So, the article at:
http://mysql-dba-journey.blogspot.com/2007/11/mysql-and-vmware.html says:
Don't get seduced to the dark side unless you understand all the issues.
And that's wonderful and all, but....what are all the issues? What are some of the issues? Is it related more to VMware, or more to MySQL, or more to MySQL on VMware? Is it something like "VMware isn't stable" or more like "load testing on vmware isn't always going to work because you won't have full resources"?
Many people talk about using virtualization for development and testing....but if you develop and test on a virtual machine and then put it on a physical machine for production, isn't that basically having differing environments for dev/testing and production, which is usually seen as bad? If a line of code crashes a virtual machine but is fine on production, is it worth tracking the bug down? How many hours will you spend doing that?
Also, how is using a virtual machine better/worse/different from using something like mysqld_multi on a machine with many IPs, or other strategies folks use in dev/test so they don't have to buy the exact same hardware as in production, but still have the same separation of databases, etc?
I would agree with the other
I would agree with the other posters, IO is still an issue. That is generally true for most databases anyway when they get large enough.
The real reason for not using MySQL on VMware in production is that VMware is not some magical tool for combining CPU/IO resources. You have this big iron box and you are using the VM software to split the resources, rather than what would be more compelling, you have a bunch of little irons which VM software is combining to look like a big iron. The second option allows you to plug-in additional resources as required, the first is just a budget overspend.

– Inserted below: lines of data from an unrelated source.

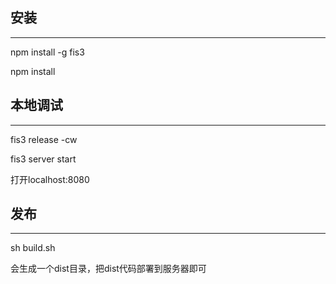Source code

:## 安装
---------
npm install -g fis3

npm install

## 本地调试
-------
fis3 release -cw

fis3 server start

打开localhost:8080


## 发布
-------
sh build.sh

会生成一个dist目录，把dist代码部署到服务器即可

It is interesting that the SAN is in some respects a VM/clustering for disks. Network bandwidth and latency is biggest issue for any clustering of resources.
Maybe we will have a CAN (Cpu Area Network), MAN (Memory Area Network) or even a WOMAN (Wireless Optimized Memory Area Network)
in the future.
Have Fun
Paul
IO is definitely an issue
IO is definitely an issue with VMWare, so load testing will not be accurate. But it works for day-to-day use for developing and trying out new technologies - Oracle RAC, for instance.
To solve the scsi timeouts we've made sure all databases are on a raw LUN partitions accessed by the VM - and did I mention this storage is all on a SAN? For high CPU use, our ESX servers are on quad-core systems.
We have one entire RAC cluster on one system and one on another. For development and testing, this really works nicely.
One drawback is that because of the RAC clustering protocol that goes on behind the scenes, VMotion actually does interrupt that long enough that it automatically fails the cluster.
Because, quite frankly, IO
Because, quite frankly, IO performance sucks in vmware. We've tried various things - but IO is always slow. There are other nasties that come and bite us too - such as the "scsi timeout" error which hangs the box.
It would be impossible to run more than one VM in the same hardware because of IO contention - therefore, it seems a little pointless.
There's also the not inconsiderable cost of vmware licences for our very large number of production servers (no, they CANNOT be consolidated by vmware, they are numerous for performance reasons)
Thanx! Can you add more
Thanx! Can you add more about why one wouldn't want MySQL on a virtual machine (in general) or VMWare (specifically) in production? Is it because you don't want a virtual machine in production? Or is it something about MySQL on a virtual machine?
How does one load test and find bottlenecks on a virtual machine that doesn't have the same resource allocation as a production machine would? If the CPU is much slower, your load testing might break on a query that goes slowly because of the slow CPU, and that wouldn't be an issue in production. And if the CPU is much slower and, say, the disk I/O speed slightly slower, how would you know whether the bottleneck is disk write-related (changing many records and then writing that change to a binlog, and perhaps writing to rollback/undo buffers as well) or CPU-related?
Hi Sheeri, As a training,
Hi Sheeri,
As a training, development/prototyping environment Virtual Machines (VM) are awesome. Testing a new technology or functionality without requiring a new box and new budget.
For people wanting to test various OS and configuration setups, it will help out too.
I can see it being used as a tool to test scalability of the app as well, using something like Amazon EC2 to scale your database to see where the bottlenecks are.
Seriously, I know more about MySQL replication, MySQL Cluster and some of the various toolkits by being able to install and test for myself. This puts the DBA who has done similar in a much better position to provide advice for clients who may been looking at those technologies in a future production environment.